Jesus' Parables Speak to Power and Greed
Confronting Climate Change Denial
Part of the Westar Studies series
The psychological process of denial involves refusing to see what is in front of us, and for some time we have been struggling to shape master narratives to encompass climate breakdown. Jesus' longer parables offer insight into the possibilities that are hidden within the hierarchies of power. Through the work of understanding the experiences of all the parable actors, we are invited to practice the empathy required to face the global challenges of the twenty-first century.
What Were the Early Rabbis?
An Introduction from a Sociocultural Perspective
Part of the Westar Studies series
Over the first eight centuries CE, the religious cultures of Middle Eastern, Mediterranean and many European lands transformed. Worship of "the gods" largely gave way to the worship of YHWH, the God of Israel, under Christianity and Islam, both developments of contemporary Judaism, after Rome destroyed Judaism's central shrine, the Jerusalem Temple, in 70 CE. But concomitant changes occurred within contemporary Judaism. The events of 70 wiped away well-established Judaic institutions in the Land of Israel, and over time the authority of a cadre of new "masters" of Judaic law, life, and practice, the "rabbis," took hold.
What was the core, professional-like profile of members of this emerging cadre in the late second and early third centuries, when this group first attained a level of stable institutionalization (even if not yet well-established authority)?
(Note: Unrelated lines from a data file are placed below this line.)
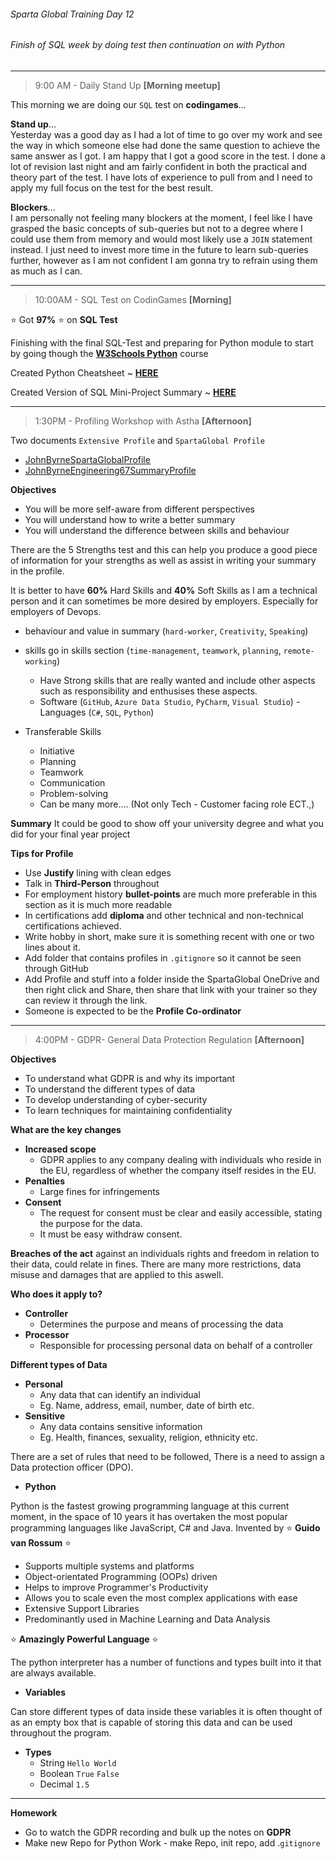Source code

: ###### Sparta Global Training Day 12
###### Finish of SQL week by doing test then continuation on with Python
___

> 9:00 AM - Daily Stand Up **[Morning meetup]**

This morning we are doing our `SQL` test on **codingames**... 

**Stand up**... <br>
Yesterday was a good day as I had a lot of time to go over my work and see the way in which 
someone else had done the same question to achieve the same answer as I got. I am happy that I 
got a good score in the test. I done a lot of revision last night and am fairly confident in both the practical 
and theory part of the test. I have lots of experience to pull from and I need to apply my full focus on the 
test for the best result.

**Blockers**...<br>
I am personally not feeling many blockers at the moment, I feel like I have grasped the basic concepts 
of sub-queries but not to a degree where I could use them from memory and would most likely use a `JOIN` statement
instead. I just need to invest more time in the future to learn sub-queries further, however as I am not
confident I am gonna try to refrain using them as much as I can.

___

> 10:00AM - SQL Test on CodinGames **[Morning]**


:star: Got **97%** :star: on **SQL Test**

Finishing with the final SQL-Test and preparing for Python module to start by going though the [**W3Schools Python**](https://www.w3schools.com/python/python_variables.asp)
course

Created Python Cheatsheet ~ [**HERE**](/Notes/Python-Intro-Week-3/W3Schools-Python-CheatSheet.md) 

Created Version of SQL Mini-Project Summary ~ [**HERE**](/Documents/SQL-Mini-Project-Summary-NoMarks.pdf) 

___
> 1:30PM - Profiling Workshop with Astha **[Afternoon]**

Two documents `Extensive Profile` and `SpartaGlobal Profile`
* [JohnByrneSpartaGlobalProfile](/Documents/JohnByrneSpartaGlobalProfile.docx)
* [JohnByrneEngineering67SummaryProfile](/Documents/JohnByrneEngineering67SummaryProfile.pptx)

**Objectives**
* You will be more self-aware from different perspectives
* You will understand how to write a better summary
* You will understand the difference between skills and behaviour

There are the 5 Strengths test and this can help you produce a good piece of information for your strengths 
as well as assist in writing your summary in the profile. 

It is better to have **60%** Hard Skills and **40%** Soft Skills as I am a technical person and it can sometimes be more 
desired by employers. Especially for employers of Devops.

* behaviour and value in summary (`hard-worker`, `Creativity`, `Speaking`)

* skills go in skills section (`time-management`, `teamwork`, `planning`, `remote-working`)
    * Have Strong skills that are really wanted and include other aspects such as responsibility and enthusises these aspects.
    * Software (`GitHub`, `Azure Data Studio`, `PyCharm`, `Visual Studio`) - Languages (`C#`, `SQL`, `Python`)
    
* Transferable Skills
    * Initiative
    * Planning
    * Teamwork
    * Communication 
    * Problem-solving
    * Can be many more.... (Not only Tech - Customer facing role ECT.,)
    
**Summary** It could be good to show off your university degree and what you did for your final year project

**Tips for Profile**
* Use **Justify** lining with clean edges
* Talk in **Third-Person** throughout
* For employment history **bullet-points** are much more preferable in this section as it is much more readable
* In certifications add **diploma** and other technical and non-technical certifications achieved.
* Write hobby in short, make sure it is something recent with one or two lines about it.
* Add folder that contains profiles in `.gitignore` so it cannot be seen through GitHub
* Add Profile and stuff into a folder inside the SpartaGlobal OneDrive and then right click and Share, then share that link 
with your trainer so they can review it through the link. 
* Someone is expected to be the **Profile Co-ordinator**

___
> 4:00PM - GDPR- General Data Protection Regulation **[Afternoon]**

**Objectives**
* To understand what GDPR is and why its important
* To understand the different types of data
* To develop understanding of cyber-security
* To learn techniques for maintaining confidentiality 

**What are the key changes**
* **Increased scope**
    * GDPR applies to any company dealing with individuals who reside in the EU, regardless of 
    whether the company itself resides in the EU.
* **Penalties**
    * Large fines for infringements
* **Consent**
    * The request for consent must be clear and easily accessible, stating the purpose for the data.
    * It must be easy withdraw consent.
    
**Breaches of the act** against an individuals rights and freedom in relation to their data, could relate in fines. 
There are many more restrictions, data misuse and damages that are applied to this aswell.

**Who does it apply to?**
* **Controller**
    * Determines the purpose and means of processing the data
* **Processor**
    * Responsible for processing personal data on behalf of a controller
    
**Different types of Data**
* **Personal**
    * Any data that can identify an individual
    * Eg. Name, address, email, number, date of birth etc.
* **Sensitive**
    * Any data contains sensitive information
    * Eg. Health, finances, sexuality, religion, ethnicity etc.
    
There are a set of rules that need to be followed, There is a need to assign a Data protection officer (DPO).


* **Python**

Python is the fastest growing programming language at this current moment, in the space of 10 years it has overtaken the most 
popular programming languages like JavaScript, C# and Java. Invented by :star: **Guido van Rossum** :star:

* Supports multiple systems and platforms
* Object-orientated Programming (OOPs) driven
* Helps to improve Programmer's Productivity
* Allows you to scale even the most complex applications with ease 
* Extensive Support Libraries
* Predominantly used in Machine Learning and Data Analysis

:star: **Amazingly Powerful Language** :star:

The python interpreter has a number of functions and types built into it that are always available.

* **Variables**

Can store different types of data inside these variables it is often thought of as an empty box that is capable of 
storing this data and can be used throughout the program. 

* **Types**
    * String `Hello World`
    * Boolean `True` `False`
    * Decimal `1.5`
    
___
**Homework**

* Go to watch the GDPR recording and bulk up the notes on **GDPR**
* Make new Repo for Python Work - make Repo, init repo, add .`gitignore`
What views did they promote about the authoritative basis of their profile? What in their surrounding and antecedent sociocultural contexts lent prima facie legitimacy and currency to that profile? Geared to a nonspecialist readership, What Were the Early Rabbis? addresses these questions and consequently sheds light on eventual shifts in power that came to underpin Judaic communal life, while Christianity and Islam "Judaized" non-Jews under their expansive hegemonies.
Adventures of an Itinerant Imagination
Essays Celebrating John Dominic Crossan On His Ninetieth Birthday
Part of the Westar Studies series
John Dominic Crossan is the most important scholar on the historical Jesus since David Fredrick Strauss in the nineteenth century. Both his scholarly The Historical Jesus: The Life of a Mediterranean Jewish Peasant (1991) and the more popular Jesus: A Revolutionary Biography (1994) made the bestsellers list. But the scope of his work goes well beyond the historical Jesus to studies on the death of Jesus and anti-Semitism, Christianity and empire, archaeology, the apostle Paul the Pharisee, and recently apocalyptic and the environment. He addresses both scholarly and popular audiences, ancient sources and contemporary concerns. The essays in this volume explore and access the range of his work for his various audiences. Some of the essays are scholarly in tone, while others are quite personal. A feature of this book is Crossan's complete curriculum vitae.